» **WHAT IS REQUIRED**
The required output is all lines below that contain the word "bunch".

Plain-text document sources:
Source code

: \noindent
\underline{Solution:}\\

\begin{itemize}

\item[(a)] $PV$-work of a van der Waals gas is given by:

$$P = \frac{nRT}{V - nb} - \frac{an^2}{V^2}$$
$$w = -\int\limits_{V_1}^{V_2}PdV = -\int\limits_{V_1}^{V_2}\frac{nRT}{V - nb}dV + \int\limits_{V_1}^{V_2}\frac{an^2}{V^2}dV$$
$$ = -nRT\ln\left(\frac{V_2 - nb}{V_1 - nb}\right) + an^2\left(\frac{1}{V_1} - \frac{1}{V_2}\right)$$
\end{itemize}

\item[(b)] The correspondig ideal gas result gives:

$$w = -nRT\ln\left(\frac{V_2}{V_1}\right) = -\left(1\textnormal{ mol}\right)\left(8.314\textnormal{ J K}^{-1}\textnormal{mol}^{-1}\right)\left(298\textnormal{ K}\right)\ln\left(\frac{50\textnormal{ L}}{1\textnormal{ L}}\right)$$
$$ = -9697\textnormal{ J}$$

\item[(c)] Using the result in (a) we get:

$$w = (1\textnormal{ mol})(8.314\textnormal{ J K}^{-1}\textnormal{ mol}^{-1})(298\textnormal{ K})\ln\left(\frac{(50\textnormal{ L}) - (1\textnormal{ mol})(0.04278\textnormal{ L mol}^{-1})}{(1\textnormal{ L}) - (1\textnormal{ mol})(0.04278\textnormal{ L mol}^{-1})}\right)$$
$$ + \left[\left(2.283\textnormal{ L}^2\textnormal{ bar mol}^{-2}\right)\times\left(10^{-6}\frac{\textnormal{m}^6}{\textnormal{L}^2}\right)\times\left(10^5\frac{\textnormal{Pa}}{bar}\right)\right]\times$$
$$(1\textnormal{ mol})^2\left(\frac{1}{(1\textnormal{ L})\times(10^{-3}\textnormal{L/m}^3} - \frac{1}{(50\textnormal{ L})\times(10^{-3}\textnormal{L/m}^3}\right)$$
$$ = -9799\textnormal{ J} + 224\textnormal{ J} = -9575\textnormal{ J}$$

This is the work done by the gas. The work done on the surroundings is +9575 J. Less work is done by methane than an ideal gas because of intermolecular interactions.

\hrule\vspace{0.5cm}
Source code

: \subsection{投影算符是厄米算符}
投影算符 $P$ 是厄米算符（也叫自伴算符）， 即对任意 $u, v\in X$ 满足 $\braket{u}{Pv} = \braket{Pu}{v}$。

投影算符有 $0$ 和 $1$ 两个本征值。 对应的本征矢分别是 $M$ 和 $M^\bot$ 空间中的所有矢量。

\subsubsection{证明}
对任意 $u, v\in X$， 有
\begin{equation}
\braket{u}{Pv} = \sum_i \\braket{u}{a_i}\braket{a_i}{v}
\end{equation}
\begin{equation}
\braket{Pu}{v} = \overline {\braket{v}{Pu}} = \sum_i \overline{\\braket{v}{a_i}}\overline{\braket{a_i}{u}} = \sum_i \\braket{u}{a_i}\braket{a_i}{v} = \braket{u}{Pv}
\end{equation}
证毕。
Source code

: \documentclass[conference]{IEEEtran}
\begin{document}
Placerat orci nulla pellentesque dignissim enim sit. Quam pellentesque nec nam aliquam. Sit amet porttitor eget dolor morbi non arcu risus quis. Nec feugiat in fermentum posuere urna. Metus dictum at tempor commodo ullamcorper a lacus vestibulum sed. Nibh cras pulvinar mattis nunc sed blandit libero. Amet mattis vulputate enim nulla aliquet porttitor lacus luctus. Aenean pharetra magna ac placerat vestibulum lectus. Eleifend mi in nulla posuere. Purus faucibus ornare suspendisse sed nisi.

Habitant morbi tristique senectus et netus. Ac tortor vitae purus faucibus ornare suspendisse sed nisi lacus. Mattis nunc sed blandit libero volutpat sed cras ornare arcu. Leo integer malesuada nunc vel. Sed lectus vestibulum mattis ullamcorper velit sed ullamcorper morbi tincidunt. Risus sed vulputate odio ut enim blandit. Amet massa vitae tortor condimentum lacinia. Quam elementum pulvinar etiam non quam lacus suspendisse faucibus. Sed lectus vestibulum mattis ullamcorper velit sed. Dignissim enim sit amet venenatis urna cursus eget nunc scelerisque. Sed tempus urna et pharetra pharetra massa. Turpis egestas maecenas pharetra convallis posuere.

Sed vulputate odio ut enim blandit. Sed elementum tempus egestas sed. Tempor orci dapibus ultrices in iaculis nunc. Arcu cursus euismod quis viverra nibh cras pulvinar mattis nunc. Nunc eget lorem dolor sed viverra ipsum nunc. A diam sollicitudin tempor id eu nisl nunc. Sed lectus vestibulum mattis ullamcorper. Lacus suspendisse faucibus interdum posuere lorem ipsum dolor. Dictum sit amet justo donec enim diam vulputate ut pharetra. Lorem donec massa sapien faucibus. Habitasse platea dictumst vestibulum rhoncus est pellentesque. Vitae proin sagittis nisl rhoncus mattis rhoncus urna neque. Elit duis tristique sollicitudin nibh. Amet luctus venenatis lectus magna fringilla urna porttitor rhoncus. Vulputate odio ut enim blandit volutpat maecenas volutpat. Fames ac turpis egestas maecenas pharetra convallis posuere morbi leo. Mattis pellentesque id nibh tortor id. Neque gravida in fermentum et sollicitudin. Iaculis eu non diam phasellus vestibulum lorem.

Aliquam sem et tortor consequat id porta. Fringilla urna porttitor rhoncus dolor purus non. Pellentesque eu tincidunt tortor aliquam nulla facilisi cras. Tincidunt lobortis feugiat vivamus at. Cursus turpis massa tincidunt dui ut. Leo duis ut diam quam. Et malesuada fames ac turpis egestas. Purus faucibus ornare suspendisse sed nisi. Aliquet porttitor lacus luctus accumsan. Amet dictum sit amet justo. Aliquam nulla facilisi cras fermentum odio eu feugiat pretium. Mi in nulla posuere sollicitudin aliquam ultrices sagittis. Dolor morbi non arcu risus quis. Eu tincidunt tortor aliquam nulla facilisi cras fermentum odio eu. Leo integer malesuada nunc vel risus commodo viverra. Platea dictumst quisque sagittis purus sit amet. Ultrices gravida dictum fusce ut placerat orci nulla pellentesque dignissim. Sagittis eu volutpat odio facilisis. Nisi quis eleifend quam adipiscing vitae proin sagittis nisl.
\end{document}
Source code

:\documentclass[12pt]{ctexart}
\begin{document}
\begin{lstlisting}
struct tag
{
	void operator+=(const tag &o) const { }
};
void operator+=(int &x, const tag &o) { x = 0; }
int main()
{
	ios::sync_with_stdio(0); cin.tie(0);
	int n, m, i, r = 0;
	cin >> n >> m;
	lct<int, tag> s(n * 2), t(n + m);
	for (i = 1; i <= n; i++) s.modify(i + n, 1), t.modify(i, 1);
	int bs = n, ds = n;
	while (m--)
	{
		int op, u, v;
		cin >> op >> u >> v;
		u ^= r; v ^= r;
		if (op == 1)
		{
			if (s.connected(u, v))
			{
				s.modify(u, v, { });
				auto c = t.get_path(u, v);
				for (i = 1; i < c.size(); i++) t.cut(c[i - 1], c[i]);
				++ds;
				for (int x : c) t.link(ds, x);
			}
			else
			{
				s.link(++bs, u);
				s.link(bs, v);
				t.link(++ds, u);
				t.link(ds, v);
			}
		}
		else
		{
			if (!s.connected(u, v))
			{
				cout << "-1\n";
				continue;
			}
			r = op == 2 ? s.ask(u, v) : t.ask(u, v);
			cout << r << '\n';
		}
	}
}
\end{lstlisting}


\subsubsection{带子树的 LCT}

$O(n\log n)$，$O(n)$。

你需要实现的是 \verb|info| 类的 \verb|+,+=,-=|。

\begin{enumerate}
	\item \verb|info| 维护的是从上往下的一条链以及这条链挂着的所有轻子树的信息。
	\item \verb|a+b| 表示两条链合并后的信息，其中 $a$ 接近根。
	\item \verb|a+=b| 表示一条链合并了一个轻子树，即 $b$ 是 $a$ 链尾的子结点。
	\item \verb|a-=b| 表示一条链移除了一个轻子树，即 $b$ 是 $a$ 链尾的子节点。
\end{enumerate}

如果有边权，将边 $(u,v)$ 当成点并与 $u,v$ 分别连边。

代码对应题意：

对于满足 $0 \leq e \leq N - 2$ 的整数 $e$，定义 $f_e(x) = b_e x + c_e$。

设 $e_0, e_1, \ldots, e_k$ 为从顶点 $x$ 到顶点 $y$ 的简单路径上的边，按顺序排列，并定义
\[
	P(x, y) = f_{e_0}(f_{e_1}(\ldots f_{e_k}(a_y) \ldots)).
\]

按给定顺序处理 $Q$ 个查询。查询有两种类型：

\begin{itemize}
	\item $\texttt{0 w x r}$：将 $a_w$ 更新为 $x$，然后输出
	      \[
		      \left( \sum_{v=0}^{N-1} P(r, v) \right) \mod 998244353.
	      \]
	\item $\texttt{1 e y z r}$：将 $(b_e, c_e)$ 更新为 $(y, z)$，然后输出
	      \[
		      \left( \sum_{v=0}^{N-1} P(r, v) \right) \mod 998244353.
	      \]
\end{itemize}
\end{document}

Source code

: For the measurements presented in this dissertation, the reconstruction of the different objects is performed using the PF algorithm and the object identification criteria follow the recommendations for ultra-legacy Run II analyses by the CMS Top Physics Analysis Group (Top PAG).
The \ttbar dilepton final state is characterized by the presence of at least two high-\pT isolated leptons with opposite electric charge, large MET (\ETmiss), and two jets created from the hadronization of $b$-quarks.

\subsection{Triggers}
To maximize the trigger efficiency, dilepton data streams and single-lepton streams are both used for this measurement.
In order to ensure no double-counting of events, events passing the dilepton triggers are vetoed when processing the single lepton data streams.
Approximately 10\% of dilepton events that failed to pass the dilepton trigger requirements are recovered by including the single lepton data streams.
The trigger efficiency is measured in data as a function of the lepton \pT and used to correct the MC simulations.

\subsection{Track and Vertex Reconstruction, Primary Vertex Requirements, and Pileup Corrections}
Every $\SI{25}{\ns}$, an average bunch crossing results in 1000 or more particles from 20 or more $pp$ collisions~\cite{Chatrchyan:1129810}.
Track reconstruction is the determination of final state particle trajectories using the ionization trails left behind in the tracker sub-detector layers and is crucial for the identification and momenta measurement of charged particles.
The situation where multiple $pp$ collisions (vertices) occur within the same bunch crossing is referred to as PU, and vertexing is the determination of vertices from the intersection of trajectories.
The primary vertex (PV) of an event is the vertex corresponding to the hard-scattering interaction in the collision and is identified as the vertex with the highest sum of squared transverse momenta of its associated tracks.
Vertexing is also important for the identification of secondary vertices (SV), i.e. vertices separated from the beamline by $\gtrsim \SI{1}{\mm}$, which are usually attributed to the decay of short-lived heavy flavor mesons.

» **REPLY**
Every $\SI{25}{\ns}$, an average bunch crossing results in 1000 or more particles from 20 or more $pp$ collisions~\cite{Chatrchyan:1129810}.
The situation where multiple $pp$ collisions (vertices) occur within the same bunch crossing is referred to as PU, and vertexing is the determination of vertices from the intersection of trajectories.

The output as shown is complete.